#### TASK ITEM
Lines outside the range are not wanted. Give again exactly the lines between the line holding "- IDE autocomplete" and the line holding "- Mixes structural", inclusive, from the listing below.

#### DATASET
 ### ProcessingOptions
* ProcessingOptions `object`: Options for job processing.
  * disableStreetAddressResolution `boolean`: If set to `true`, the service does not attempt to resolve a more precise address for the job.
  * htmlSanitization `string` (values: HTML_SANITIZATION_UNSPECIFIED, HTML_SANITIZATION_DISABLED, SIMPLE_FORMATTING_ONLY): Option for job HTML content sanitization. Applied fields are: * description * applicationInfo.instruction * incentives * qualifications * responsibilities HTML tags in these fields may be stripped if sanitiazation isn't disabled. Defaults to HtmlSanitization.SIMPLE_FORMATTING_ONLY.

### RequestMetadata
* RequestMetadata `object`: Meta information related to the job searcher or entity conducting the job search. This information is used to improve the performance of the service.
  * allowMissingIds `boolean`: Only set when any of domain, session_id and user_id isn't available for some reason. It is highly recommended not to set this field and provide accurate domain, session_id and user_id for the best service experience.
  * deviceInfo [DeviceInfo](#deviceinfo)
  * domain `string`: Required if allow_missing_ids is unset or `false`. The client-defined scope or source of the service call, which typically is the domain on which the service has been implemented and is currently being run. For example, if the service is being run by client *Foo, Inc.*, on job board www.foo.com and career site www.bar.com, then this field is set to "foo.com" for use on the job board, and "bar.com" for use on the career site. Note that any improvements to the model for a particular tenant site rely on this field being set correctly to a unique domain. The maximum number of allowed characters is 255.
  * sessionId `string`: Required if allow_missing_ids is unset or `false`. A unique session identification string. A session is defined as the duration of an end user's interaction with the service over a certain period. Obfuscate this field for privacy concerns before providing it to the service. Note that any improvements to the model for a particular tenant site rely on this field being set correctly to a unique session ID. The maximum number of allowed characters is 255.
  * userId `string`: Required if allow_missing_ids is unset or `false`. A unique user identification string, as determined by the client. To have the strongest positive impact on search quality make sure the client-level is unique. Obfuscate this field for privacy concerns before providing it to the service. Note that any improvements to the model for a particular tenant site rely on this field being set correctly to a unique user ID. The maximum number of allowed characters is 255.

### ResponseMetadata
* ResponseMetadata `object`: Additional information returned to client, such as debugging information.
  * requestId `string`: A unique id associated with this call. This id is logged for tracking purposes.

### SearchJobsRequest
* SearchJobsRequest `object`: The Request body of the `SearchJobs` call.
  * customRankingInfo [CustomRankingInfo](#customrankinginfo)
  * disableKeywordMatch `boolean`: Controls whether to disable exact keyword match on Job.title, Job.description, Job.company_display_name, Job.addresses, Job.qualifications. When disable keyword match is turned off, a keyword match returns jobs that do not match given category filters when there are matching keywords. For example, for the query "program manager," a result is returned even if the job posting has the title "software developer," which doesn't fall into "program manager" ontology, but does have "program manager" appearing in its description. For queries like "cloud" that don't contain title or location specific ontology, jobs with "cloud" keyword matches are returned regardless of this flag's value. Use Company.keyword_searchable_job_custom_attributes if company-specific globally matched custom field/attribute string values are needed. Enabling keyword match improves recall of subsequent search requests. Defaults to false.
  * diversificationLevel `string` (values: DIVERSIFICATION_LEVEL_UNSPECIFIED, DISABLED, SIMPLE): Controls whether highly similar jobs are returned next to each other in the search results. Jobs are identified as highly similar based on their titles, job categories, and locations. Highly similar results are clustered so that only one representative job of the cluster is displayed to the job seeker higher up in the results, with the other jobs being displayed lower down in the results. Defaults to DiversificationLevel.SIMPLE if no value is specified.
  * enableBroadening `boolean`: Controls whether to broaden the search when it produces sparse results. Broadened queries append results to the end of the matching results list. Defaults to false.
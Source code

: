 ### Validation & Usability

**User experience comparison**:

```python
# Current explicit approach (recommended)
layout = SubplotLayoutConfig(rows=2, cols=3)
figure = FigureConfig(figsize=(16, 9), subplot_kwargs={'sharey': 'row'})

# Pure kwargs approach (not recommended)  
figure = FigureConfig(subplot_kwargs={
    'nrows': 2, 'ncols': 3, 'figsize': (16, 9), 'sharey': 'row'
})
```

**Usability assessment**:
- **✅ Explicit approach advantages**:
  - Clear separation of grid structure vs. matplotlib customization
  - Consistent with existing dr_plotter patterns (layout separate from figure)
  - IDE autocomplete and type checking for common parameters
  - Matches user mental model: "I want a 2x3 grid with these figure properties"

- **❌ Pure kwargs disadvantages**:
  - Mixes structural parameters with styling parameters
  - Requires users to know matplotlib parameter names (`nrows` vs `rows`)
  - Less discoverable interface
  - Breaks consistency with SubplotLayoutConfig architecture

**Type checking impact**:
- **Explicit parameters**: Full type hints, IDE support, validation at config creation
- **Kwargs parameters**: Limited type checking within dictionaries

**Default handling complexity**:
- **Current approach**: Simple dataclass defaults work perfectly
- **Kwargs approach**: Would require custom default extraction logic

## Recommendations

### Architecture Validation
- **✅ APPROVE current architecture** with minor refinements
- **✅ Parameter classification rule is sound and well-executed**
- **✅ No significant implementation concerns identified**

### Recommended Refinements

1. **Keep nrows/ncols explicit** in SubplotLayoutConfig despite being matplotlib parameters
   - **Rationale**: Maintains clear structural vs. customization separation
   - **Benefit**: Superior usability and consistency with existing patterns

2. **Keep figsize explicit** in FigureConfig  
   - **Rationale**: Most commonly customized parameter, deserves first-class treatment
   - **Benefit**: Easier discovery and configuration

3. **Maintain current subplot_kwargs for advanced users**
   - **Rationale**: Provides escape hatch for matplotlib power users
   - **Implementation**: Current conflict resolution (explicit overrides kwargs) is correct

#### OUTPUT FOR THIS EXERCISE
  - IDE autocomplete and type checking for common parameters
  - Matches user mental model: "I want a 2x3 grid with these figure properties"

- **❌ Pure kwargs disadvantages**:
  - Mixes structural parameters with styling parameters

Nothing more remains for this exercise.